American politics is supposed to be thrilling. You hear out candidates and advocate for the one who aligns most with what you believe, expecting your favorite politician to get on stage and fight for those shared values. You get riled up to see them succeed, and their rivals feel the rush to see them fail. It’s the joy and headache of the American experiment of democracy.  

But what happens when you can’t even see them put up a good fight? You don’t care to watch. You don’t care to act. You don’t care to vote.

ASG elections have been failing to provide what people want to see: a good show.

Last year, the ASG election came down to a hard choice: Donovan Cusick and Molly Whalen or Donovan Cusick and Molly Whalen.

The record-setting election saw the lowest turnout in 14 years, with 175 votes — lower than the 200 required to get on the ballot for this year.

The issue is that this year, it almost happened again. An uncontested ASG presidential ticket was all but inevitable a few hours before the deadline to submit signatures to get on the ballot.

Ringing the alarm bell, the ASG Election Commission Chair considered changing the rules in an effort to avoid an “unfortunate and undemocratic” election. He went as far as to say that extending the deadline by 24 hours was “looking like the likely outcome.”

The situation was absurd. With three hours left, I had been canvassing at Norris, trying to catch up for lost time. After a while, I took a break and called my partner. I could either continue chatting up students or join him for dinner. I ran the risk: I chose the Chipotle burrito bowl.

Twenty-four minutes before 7 p.m., we were notified. Another campaign had reached the threshold. There would be no extension. In the same breath, they basically told us: good game, thanks for playing.

In the end, 158 people had taken five minutes out of their day to support me. It was bittersweet. I tried and failed. I was satisfied until I wasn’t.

I was scratching with the idea that someone else might’ve thought the situation was weird. I contacted the three other candidates who had been disqualified and found out that one had been only 12 signatures away from meeting the threshold. He asked to remain anonymous.

“I honestly think the ASG [Election] Commission misguided us a ton. He said it was very possible that there would be an extension,” the candidate said. “It wasn’t a very democratic process.”

Aside from the fact that ASG presidential elections have been uncompetitive lately, the ASG election guidelines are strangely strict.

When getting signatures, you can’t meet with students without approval from the Election Commission. You can’t use social media, and you have to collect signatures on a Google Form – that you’d only get updated twice about. All in the name of, as they claim, ensuring candidates have “grassroots support.”

It doesn’t help when the Election Commission Chair doesn’t know his own rules. Fearing disqualification, I reached out beforehand on Tuesday to ask if I could share my platform in official group chats and ask for signatures; there, I was told that would be considered “campaigning” and not allowed. I would later receive a message at 1 a.m. on Friday “deeply apologizing” for his misreading of the guidelines.  

I’d have been better off doing whatever I wanted and asking for forgiveness later.

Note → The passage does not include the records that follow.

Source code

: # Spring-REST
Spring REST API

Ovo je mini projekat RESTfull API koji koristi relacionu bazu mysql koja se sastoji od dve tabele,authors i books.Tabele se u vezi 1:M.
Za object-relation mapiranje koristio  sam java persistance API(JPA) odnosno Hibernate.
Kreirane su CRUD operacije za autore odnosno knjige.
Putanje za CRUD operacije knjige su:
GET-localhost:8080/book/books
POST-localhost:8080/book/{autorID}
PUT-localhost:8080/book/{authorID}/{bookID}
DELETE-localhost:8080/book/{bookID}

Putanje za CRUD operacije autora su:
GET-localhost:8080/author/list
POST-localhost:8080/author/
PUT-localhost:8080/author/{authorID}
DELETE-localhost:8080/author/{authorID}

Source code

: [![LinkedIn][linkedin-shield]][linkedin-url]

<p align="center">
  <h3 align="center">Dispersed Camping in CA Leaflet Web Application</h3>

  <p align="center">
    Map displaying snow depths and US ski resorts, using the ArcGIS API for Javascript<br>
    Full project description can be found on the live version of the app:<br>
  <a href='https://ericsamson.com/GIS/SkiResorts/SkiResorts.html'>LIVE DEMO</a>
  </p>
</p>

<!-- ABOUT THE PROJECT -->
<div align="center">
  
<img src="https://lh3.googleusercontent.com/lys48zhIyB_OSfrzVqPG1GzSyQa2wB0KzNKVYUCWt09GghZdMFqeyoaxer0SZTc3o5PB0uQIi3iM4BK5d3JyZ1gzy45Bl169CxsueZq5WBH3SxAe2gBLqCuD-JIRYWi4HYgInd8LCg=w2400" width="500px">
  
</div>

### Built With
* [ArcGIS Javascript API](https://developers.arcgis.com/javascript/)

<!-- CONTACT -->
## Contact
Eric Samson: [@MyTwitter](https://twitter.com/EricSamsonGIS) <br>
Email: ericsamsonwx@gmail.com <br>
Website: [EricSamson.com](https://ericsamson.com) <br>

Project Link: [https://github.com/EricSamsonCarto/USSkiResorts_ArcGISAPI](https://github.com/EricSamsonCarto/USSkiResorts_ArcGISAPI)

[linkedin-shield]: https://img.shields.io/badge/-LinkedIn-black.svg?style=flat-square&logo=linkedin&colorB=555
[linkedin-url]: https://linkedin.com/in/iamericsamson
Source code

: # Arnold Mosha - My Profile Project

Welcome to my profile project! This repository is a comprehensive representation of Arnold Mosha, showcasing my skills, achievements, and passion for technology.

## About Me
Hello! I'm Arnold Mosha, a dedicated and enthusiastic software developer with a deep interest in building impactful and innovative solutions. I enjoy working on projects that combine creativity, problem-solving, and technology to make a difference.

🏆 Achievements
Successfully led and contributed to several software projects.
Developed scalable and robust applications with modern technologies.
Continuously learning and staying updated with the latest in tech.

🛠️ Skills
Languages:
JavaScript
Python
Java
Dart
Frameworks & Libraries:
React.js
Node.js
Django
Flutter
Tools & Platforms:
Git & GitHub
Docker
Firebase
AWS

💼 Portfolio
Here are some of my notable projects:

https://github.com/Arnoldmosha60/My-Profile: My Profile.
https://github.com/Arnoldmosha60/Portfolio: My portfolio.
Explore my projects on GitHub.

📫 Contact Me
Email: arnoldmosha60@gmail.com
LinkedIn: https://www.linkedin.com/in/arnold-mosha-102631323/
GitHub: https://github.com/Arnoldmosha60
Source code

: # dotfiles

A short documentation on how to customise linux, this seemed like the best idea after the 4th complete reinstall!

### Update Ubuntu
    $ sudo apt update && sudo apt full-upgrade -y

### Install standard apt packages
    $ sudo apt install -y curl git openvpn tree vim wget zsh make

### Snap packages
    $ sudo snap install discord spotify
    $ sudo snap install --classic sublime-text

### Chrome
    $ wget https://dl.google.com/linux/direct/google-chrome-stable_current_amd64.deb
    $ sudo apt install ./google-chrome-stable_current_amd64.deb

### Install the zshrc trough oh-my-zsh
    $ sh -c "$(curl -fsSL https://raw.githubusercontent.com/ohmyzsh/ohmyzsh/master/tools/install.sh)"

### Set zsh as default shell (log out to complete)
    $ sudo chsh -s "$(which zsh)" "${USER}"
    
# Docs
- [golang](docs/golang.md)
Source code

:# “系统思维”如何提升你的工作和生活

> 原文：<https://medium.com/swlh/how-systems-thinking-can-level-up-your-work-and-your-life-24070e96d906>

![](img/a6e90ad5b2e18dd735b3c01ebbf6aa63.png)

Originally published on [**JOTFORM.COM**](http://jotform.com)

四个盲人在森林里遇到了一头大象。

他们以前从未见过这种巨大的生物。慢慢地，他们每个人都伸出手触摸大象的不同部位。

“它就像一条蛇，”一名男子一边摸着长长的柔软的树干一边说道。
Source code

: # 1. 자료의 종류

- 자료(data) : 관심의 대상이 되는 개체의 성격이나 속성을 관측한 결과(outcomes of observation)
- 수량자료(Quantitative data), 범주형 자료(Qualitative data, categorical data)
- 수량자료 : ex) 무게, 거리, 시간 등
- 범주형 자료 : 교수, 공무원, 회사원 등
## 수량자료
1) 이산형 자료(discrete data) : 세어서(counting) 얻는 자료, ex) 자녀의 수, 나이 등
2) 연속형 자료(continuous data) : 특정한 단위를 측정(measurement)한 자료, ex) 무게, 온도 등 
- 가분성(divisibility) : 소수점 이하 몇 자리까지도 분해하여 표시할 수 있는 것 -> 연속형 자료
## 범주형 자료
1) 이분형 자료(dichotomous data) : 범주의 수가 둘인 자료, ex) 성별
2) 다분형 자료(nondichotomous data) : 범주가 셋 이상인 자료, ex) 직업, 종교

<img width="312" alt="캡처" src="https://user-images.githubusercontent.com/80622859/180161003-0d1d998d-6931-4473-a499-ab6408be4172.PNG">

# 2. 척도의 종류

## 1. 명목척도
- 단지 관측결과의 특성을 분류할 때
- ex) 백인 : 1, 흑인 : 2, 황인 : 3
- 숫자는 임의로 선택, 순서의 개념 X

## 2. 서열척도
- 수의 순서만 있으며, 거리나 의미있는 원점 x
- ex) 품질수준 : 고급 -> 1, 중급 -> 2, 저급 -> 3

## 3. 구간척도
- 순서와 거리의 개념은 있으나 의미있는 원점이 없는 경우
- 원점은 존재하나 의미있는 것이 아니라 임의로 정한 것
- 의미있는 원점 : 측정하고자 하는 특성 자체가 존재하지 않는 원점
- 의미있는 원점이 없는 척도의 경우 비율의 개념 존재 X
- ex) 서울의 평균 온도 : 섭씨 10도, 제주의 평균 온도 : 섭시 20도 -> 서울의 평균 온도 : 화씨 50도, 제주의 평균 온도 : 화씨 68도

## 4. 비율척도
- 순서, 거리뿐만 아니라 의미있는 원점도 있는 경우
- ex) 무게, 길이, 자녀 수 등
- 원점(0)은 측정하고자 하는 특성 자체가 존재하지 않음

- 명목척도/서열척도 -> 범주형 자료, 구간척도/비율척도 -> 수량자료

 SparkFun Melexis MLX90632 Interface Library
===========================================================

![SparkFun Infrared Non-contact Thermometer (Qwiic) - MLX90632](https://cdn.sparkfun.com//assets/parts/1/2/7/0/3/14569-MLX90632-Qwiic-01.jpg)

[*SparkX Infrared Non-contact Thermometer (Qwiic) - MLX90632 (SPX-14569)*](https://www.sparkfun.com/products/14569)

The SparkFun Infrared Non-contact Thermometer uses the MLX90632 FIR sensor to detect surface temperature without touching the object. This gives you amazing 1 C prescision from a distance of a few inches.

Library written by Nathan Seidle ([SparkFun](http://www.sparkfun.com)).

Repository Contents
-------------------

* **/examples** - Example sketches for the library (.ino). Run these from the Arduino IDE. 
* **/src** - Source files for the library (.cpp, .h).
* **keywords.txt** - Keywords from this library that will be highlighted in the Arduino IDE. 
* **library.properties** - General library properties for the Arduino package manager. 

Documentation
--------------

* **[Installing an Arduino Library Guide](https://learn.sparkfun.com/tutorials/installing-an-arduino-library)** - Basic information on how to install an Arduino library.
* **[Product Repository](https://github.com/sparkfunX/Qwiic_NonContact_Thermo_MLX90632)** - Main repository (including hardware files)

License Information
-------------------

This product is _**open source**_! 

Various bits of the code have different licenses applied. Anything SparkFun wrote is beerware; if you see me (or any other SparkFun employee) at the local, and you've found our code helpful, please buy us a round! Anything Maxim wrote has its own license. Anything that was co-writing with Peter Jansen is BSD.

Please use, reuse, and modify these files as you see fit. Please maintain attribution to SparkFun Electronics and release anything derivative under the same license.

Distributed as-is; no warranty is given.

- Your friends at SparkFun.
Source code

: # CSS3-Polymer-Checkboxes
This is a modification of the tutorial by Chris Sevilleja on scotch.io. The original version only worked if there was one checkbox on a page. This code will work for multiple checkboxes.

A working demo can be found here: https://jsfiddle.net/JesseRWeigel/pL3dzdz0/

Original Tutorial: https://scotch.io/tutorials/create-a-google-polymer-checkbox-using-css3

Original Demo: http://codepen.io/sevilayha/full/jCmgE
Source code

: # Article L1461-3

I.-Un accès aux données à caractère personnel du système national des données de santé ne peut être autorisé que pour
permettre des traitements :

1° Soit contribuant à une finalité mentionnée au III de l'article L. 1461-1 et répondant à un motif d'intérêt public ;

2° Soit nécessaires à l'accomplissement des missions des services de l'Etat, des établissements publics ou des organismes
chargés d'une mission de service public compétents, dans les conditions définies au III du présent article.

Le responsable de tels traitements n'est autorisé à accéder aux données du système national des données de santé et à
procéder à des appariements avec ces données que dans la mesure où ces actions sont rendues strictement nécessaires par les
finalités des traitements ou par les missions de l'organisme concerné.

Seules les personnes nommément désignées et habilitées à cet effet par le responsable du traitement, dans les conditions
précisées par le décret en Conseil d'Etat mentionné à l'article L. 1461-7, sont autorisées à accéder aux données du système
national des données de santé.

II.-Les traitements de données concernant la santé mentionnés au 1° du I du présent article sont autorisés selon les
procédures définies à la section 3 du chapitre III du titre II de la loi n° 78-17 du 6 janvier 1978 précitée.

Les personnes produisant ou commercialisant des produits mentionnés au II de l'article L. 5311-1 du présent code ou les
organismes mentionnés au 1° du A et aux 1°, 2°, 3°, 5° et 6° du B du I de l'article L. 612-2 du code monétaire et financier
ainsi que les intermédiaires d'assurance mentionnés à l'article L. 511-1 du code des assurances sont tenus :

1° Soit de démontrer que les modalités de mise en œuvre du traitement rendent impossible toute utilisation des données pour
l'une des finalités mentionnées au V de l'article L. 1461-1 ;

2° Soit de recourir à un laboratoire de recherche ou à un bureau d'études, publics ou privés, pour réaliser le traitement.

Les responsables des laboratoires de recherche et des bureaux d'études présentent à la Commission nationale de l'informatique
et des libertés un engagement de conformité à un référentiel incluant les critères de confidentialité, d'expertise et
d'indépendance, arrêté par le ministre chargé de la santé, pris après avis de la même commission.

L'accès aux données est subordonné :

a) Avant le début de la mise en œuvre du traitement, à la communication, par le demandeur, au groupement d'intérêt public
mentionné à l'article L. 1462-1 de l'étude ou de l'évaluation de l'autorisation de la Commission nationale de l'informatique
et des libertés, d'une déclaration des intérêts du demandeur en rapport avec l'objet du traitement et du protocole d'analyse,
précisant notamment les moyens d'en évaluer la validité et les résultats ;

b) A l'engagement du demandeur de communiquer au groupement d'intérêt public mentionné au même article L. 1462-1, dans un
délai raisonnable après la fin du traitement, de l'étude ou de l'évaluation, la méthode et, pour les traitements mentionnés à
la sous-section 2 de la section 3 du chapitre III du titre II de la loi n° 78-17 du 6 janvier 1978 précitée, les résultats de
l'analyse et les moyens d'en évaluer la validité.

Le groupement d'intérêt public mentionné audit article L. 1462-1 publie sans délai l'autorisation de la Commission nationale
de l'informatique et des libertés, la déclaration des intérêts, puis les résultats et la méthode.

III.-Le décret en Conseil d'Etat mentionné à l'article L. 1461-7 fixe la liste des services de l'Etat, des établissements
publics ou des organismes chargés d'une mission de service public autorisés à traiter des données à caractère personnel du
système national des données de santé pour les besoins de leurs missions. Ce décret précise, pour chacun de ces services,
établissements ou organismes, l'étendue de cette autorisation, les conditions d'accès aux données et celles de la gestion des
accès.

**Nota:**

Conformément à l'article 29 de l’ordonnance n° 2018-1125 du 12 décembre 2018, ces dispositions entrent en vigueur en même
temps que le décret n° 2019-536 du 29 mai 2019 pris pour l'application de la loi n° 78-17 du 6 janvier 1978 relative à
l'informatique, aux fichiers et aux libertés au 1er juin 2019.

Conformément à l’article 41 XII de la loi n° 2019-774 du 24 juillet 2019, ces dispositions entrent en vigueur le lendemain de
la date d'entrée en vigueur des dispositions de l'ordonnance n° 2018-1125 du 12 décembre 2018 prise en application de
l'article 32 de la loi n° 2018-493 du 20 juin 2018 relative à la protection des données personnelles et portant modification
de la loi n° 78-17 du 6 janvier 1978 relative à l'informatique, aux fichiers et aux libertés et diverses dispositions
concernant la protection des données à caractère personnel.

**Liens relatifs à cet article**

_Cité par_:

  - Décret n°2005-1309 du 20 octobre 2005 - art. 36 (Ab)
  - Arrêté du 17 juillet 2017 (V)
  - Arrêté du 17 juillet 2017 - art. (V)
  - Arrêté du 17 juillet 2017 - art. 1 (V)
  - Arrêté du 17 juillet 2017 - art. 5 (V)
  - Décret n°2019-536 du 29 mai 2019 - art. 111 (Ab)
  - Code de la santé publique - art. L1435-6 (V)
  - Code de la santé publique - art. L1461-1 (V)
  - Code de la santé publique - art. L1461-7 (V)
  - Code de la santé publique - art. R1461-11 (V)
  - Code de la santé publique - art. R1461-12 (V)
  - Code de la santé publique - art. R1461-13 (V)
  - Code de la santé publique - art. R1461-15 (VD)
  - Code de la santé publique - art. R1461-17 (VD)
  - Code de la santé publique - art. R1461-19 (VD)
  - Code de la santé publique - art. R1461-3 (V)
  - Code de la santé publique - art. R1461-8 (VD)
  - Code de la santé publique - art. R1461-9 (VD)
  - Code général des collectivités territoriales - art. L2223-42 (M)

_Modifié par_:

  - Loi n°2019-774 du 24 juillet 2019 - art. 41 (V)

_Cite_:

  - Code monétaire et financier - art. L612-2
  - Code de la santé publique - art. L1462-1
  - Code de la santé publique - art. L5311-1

I later spoke with the Chair at the ASG 2024 presidential debate, and the response was basically as follows: He was simply overwhelmed. The situation to consider the rule change was stressful, and he mentioned a lack of responses from the rest of the election commissioners. In his defense, he went so far as to reach out to the ASG administration for advice instead.

You have to understand that the Election Commission Chair is just like any other Northwestern student with a heavy workload, who might’ve bitten off more than he can chew. It wasn’t his fault that the rules themselves are confusing and needlessly burdensome.

More rules are simply more work for the Election Commission, and it stifles freedom of expression. This needs to change ASG: Let the students’ voices be heard.

ASG needs to consider solutions: 1) Have an in-person meeting to discuss campaigning rules with all of the candidates before beginning; 2) Give the power of signature collection to the candidates rather than through a centralized form that prevents them from having real-time updates on their signature count and; 3) Abolish unnecessary restrictions to pre-campaigning like preventing social media use (limiting how students interact with their peers in a 48-hour period).

We began the process with six potential campaigns and ended with two. Today there will be only one. We really only heard the perspectives from two campaigns so we’ll never know what new ideas the other four could’ve brought, what groups they could’ve engaged and what students they could’ve gotten out to vote.

With a system of rank-choice voting already in place, having more candidates on the debate stage is not a problem, but having fewer is.